▸ WHAT THE TASK REQUIRES
Without carrying over a single picture, write out the records below exactly.

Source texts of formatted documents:

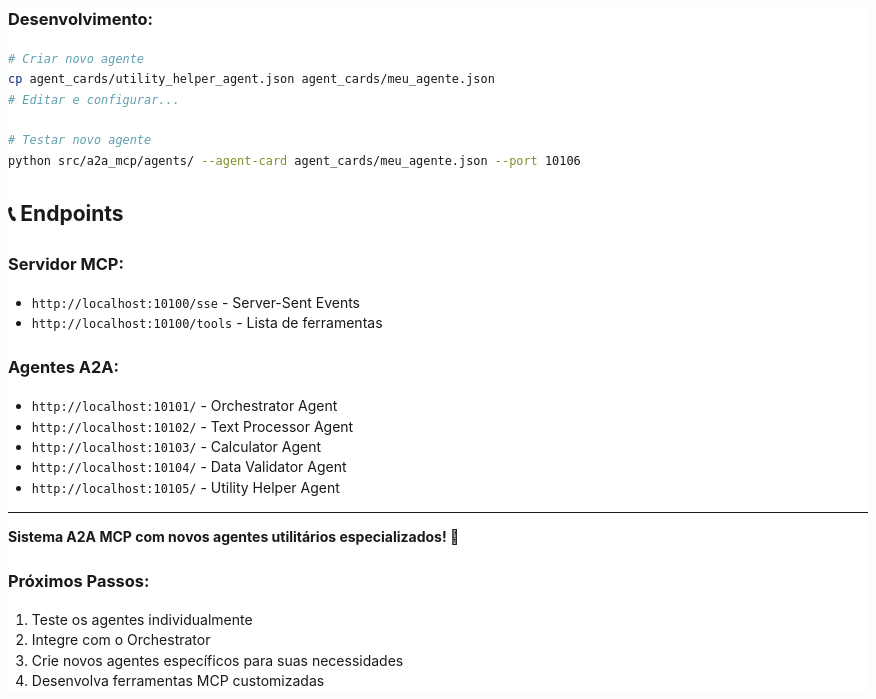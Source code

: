 ### **Desenvolvimento:**
```bash
# Criar novo agente
cp agent_cards/utility_helper_agent.json agent_cards/meu_agente.json
# Editar e configurar...

# Testar novo agente
python src/a2a_mcp/agents/ --agent-card agent_cards/meu_agente.json --port 10106
```

## 📞 Endpoints

### **Servidor MCP:**
- `http://localhost:10100/sse` - Server-Sent Events
- `http://localhost:10100/tools` - Lista de ferramentas

### **Agentes A2A:**
- `http://localhost:10101/` - Orchestrator Agent
- `http://localhost:10102/` - Text Processor Agent
- `http://localhost:10103/` - Calculator Agent
- `http://localhost:10104/` - Data Validator Agent
- `http://localhost:10105/` - Utility Helper Agent

---

**Sistema A2A MCP com novos agentes utilitários especializados! 🚀**

### **Próximos Passos:**
1. Teste os agentes individualmente
2. Integre com o Orchestrator
3. Crie novos agentes específicos para suas necessidades
4. Desenvolva ferramentas MCP customizadas 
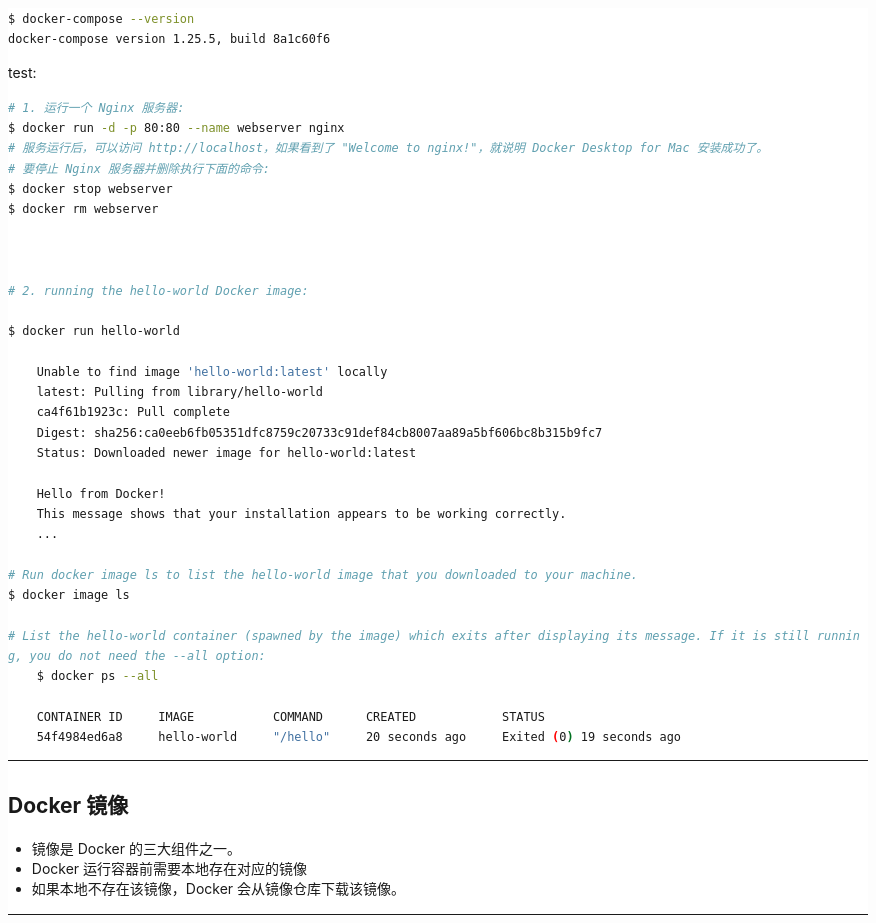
 ```bash
$ docker-compose --version
docker-compose version 1.25.5, build 8a1c60f6
```

test:

```bash
# 1. 运行一个 Nginx 服务器:
$ docker run -d -p 80:80 --name webserver nginx
# 服务运行后，可以访问 http://localhost，如果看到了 "Welcome to nginx!"，就说明 Docker Desktop for Mac 安装成功了。
# 要停止 Nginx 服务器并删除执行下面的命令:
$ docker stop webserver
$ docker rm webserver



# 2. running the hello-world Docker image:

$ docker run hello-world

    Unable to find image 'hello-world:latest' locally
    latest: Pulling from library/hello-world
    ca4f61b1923c: Pull complete
    Digest: sha256:ca0eeb6fb05351dfc8759c20733c91def84cb8007aa89a5bf606bc8b315b9fc7
    Status: Downloaded newer image for hello-world:latest

    Hello from Docker!
    This message shows that your installation appears to be working correctly.
    ...

# Run docker image ls to list the hello-world image that you downloaded to your machine.
$ docker image ls

# List the hello-world container (spawned by the image) which exits after displaying its message. If it is still running, you do not need the --all option:
    $ docker ps --all

    CONTAINER ID     IMAGE           COMMAND      CREATED            STATUS
    54f4984ed6a8     hello-world     "/hello"     20 seconds ago     Exited (0) 19 seconds ago

```




---

## Docker 镜像
- 镜像是 Docker 的三大组件之一。
- Docker 运行容器前需要本地存在对应的镜像
- 如果本地不存在该镜像，Docker 会从镜像仓库下载该镜像。

---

▸ RESULT FOR THIS TASK
Source code

: ### **Desenvolvimento:**
```bash
# Criar novo agente
cp agent_cards/utility_helper_agent.json agent_cards/meu_agente.json
# Editar e configurar...

# Testar novo agente
python src/a2a_mcp/agents/ --agent-card agent_cards/meu_agente.json --port 10106
```

## 📞 Endpoints

### **Servidor MCP:**
- `http://localhost:10100/sse` - Server-Sent Events
- `http://localhost:10100/tools` - Lista de ferramentas

### **Agentes A2A:**
- `http://localhost:10101/` - Orchestrator Agent
- `http://localhost:10102/` - Text Processor Agent
- `http://localhost:10103/` - Calculator Agent
- `http://localhost:10104/` - Data Validator Agent
- `http://localhost:10105/` - Utility Helper Agent

---

**Sistema A2A MCP com novos agentes utilitários especializados! 🚀**

### **Próximos Passos:**
1. Teste os agentes individualmente
2. Integre com o Orchestrator
3. Crie novos agentes específicos para suas necessidades
4. Desenvolva ferramentas MCP customizadas 
 ```bash
$ docker-compose --version
docker-compose version 1.25.5, build 8a1c60f6
```

test:

```bash
# 1. 运行一个 Nginx 服务器:
$ docker run -d -p 80:80 --name webserver nginx
# 服务运行后，可以访问 http://localhost，如果看到了 "Welcome to nginx!"，就说明 Docker Desktop for Mac 安装成功了。
# 要停止 Nginx 服务器并删除执行下面的命令:
$ docker stop webserver
$ docker rm webserver



# 2. running the hello-world Docker image:

$ docker run hello-world

    Unable to find image 'hello-world:latest' locally
    latest: Pulling from library/hello-world
    ca4f61b1923c: Pull complete
    Digest: sha256:ca0eeb6fb05351dfc8759c20733c91def84cb8007aa89a5bf606bc8b315b9fc7
    Status: Downloaded newer image for hello-world:latest

    Hello from Docker!
    This message shows that your installation appears to be working correctly.
    ...

# Run docker image ls to list the hello-world image that you downloaded to your machine.
$ docker image ls

# List the hello-world container (spawned by the image) which exits after displaying its message. If it is still running, you do not need the --all option:
    $ docker ps --all

    CONTAINER ID     IMAGE           COMMAND      CREATED            STATUS
    54f4984ed6a8     hello-world     "/hello"     20 seconds ago     Exited (0) 19 seconds ago

```




---

## Docker 镜像
- 镜像是 Docker 的三大组件之一。
- Docker 运行容器前需要本地存在对应的镜像
- 如果本地不存在该镜像，Docker 会从镜像仓库下载该镜像。

---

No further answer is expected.